Ao tentar responder a essa pergunta, vemos que não há respostas fáceis, pois se a alfabetização garante certa autonomia das crianças, jovens e adultos para realizar tarefas em casa, a própria alfabetização depende de intervenções específicas que uma atividade enviada para casa não garante. Em qualquer processo educacional, e especialmente no período da alfabetização, não só os alunos dependem dos professores, como o processo de alfabetização se faz na relação entre os pares. O que uma criança pensa e externaliza repercute no que o professor tem que fazer com ela e todos são impactados. Essa relação aprendida num grupo, esse repertório que cada turma tem e constrói a cada encontro não é substituída por atividades remotas. Assim, como bem nos mostra Maria Lúcia Castanheira, nossa entrevistada deste número, outras relações têm que ser inventadas fora do modelo escolar que conhecemos. Mas isso não se inventa da noite para o dia, com todas as instituições abaladas e com o chamado novo normal. 
 
O resultado de uma educação à distância aplicada a todos os alunos, em qualquer idade e tempo escolar, mostra o quanto esse modelo que parece “eficaz” tira a agência do professor e a agência dos alunos construída em relações presenciais.  A transferência de responsabilidade para as famílias desnuda as condições de desigualdade que a defesa do home schooling esconde. 
 
Nesse contexto, esperam-se outros papéis da família, quando são diversos os seus letramentos, as condições culturais, sociais e econômicas. O episódio recente de uma mãe que devolveu o livro didático da escola alegando ser analfabeta mostra a diversidade de situações de exclusão. A sociedade, em geral, e as famílias passam a reconhecer as especificidades profissionais para lidar com a educação escolar. Sistemas de ensino que não estavam preparados e suas primeiras ações de enviar algo para casa, assim como aulas remotas produzidas sem recursos técnicos, pois os professores e as escolas não os têm igualmente, abrem as veias da escola para a sociedade. O rei está nu. 
 
Uma tecnologia reificada e fora das relações de poder que a envolvem parece ser a solução mágica, num país em que o acesso a dados e a dispositivos não é para todos. As crianças e as famílias, dos mais diversos estratos sociais, exercem práticas de letramento digital e essa é uma descoberta interessante, mas não é, por si só, uma condição para que as ações educacionais ocorram e atinjam a todos através das tecnologias digitais. Trata-se de outros tipos de letramento e não aquele escolar, acadêmico, que precisa ser aprendido em contextos culturais específicos.   
 
Sem um rumo do governo federal, os sistemas estaduais e municipais se deparam com momentos e decisões as mais diversas: o primeiro, de espanto e medo; o segundo, de imobilidade; e um terceiro, de ativismo, para manter algum processo em curso. Daqui para a frente, com a possibilidade de extensão do isolamento, o tempo será o de reinventar a escola, o ensino, as relações, e isso se fará com novos protocolos, novas ciências e com o diálogo com experiências nacionais e internacionais.    
 
As discussões sobre a Política Nacional de Alfabetização, apresentadas neste número, mostram que alfabetização não se faz sem redução das desigualdades, sem investimento na educação, sem diversidade de enfrentamentos metodológicos e desconsiderando a diversidade de contextos. Alfabetização também não se faz com o apagamento de sua história e do acúmulo de conhecimentos de tantos pesquisadores, gestores e professores. A alfabetização no Brasil caminha, mas seus problemas têm que ser enfrentados em sua complexidade e com a continuidade de políticas de Estado.

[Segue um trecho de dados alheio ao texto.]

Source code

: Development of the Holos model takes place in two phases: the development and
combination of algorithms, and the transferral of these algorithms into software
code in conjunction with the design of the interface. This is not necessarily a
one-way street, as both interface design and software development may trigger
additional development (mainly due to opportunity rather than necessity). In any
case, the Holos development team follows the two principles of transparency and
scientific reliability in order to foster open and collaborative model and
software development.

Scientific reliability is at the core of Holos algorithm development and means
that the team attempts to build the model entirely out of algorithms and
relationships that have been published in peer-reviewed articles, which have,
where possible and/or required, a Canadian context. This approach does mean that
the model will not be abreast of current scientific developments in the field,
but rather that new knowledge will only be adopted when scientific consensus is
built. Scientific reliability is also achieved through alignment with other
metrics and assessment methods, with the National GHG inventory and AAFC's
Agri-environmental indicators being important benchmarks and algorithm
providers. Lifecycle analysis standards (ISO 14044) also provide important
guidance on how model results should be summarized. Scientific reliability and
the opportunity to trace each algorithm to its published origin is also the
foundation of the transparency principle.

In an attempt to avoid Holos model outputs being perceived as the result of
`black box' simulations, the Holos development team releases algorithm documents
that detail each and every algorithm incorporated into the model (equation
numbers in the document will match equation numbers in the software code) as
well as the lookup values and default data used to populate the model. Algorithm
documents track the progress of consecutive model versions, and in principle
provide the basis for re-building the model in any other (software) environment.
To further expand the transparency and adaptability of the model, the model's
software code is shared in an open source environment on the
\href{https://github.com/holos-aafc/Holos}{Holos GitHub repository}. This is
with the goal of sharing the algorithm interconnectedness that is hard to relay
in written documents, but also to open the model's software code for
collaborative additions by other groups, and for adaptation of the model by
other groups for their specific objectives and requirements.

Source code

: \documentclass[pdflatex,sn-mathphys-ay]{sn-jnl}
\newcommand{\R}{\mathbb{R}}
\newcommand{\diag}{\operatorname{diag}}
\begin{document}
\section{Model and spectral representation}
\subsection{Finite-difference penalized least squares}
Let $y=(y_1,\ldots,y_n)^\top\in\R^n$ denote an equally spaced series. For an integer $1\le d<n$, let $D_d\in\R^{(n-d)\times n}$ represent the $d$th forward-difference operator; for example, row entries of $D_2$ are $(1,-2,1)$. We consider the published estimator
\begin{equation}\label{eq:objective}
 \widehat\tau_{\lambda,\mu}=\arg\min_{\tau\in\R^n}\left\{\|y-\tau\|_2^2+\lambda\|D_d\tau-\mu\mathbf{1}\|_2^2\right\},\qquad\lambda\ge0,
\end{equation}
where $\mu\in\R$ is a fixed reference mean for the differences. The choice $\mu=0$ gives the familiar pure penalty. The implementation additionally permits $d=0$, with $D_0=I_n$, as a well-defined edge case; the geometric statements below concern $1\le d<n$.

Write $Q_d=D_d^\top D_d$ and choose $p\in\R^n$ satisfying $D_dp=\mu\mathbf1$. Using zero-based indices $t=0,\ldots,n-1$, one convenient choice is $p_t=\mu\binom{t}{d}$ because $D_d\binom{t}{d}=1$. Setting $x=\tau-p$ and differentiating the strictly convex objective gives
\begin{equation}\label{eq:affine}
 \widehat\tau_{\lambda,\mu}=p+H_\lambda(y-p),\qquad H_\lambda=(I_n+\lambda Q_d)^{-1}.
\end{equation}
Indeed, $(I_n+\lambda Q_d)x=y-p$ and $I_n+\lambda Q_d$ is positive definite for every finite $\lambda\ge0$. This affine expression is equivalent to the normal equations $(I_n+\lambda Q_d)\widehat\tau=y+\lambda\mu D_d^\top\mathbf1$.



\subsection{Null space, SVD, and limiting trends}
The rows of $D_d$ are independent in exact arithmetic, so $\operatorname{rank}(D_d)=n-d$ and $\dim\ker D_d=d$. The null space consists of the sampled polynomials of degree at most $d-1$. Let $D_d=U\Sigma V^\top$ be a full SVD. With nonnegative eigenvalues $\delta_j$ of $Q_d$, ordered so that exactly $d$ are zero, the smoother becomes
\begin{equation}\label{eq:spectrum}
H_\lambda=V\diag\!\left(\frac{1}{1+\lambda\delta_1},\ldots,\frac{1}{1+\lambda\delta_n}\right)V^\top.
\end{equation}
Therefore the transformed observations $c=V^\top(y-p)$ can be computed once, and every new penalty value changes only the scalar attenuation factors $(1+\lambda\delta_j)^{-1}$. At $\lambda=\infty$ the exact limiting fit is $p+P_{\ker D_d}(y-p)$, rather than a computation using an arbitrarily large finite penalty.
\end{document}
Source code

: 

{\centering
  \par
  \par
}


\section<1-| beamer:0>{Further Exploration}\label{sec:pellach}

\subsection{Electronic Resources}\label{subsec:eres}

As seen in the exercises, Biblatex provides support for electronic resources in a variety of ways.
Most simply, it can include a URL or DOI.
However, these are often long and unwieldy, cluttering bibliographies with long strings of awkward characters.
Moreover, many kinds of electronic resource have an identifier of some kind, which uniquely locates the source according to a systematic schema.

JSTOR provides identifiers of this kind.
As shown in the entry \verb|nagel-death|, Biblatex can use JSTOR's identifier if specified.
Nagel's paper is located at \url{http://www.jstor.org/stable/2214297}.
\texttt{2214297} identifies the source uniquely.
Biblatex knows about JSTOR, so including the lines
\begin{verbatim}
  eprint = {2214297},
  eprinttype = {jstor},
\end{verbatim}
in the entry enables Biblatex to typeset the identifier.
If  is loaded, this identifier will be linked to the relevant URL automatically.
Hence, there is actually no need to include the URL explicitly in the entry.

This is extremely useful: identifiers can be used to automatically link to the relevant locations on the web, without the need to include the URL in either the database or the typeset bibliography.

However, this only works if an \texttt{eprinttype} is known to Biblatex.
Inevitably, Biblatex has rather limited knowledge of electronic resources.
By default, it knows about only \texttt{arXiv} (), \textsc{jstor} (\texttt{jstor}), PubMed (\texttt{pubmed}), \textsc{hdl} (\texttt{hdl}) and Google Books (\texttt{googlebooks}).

Este número mostra como o ato de ensinar e aprender os objetos de conhecimento do mundo da escrita é complexo, havendo vários campos de pesquisa que se complementam ou que trazem novas questões. No entanto, qual ciência da leitura está preparada para este contexto? Qual paradigma daria conta dessa nova realidade no ensino da leitura e da escrita? Quais áreas podem dar respostas à pedagogia desses tempos? Pesquisas atuais e futuras sobre esse momento inusitado e práticas pedagógicas inéditas virão com o tempo. 
 
A angústia de tantos educadores e famílias e o esforço das escolas para manter vínculos com os alunos estão cedendo lugar para ações mais específicas de alfabetização.  Aguardemos, mas não sem propor ações coerentes que não aprofundem as desigualdades.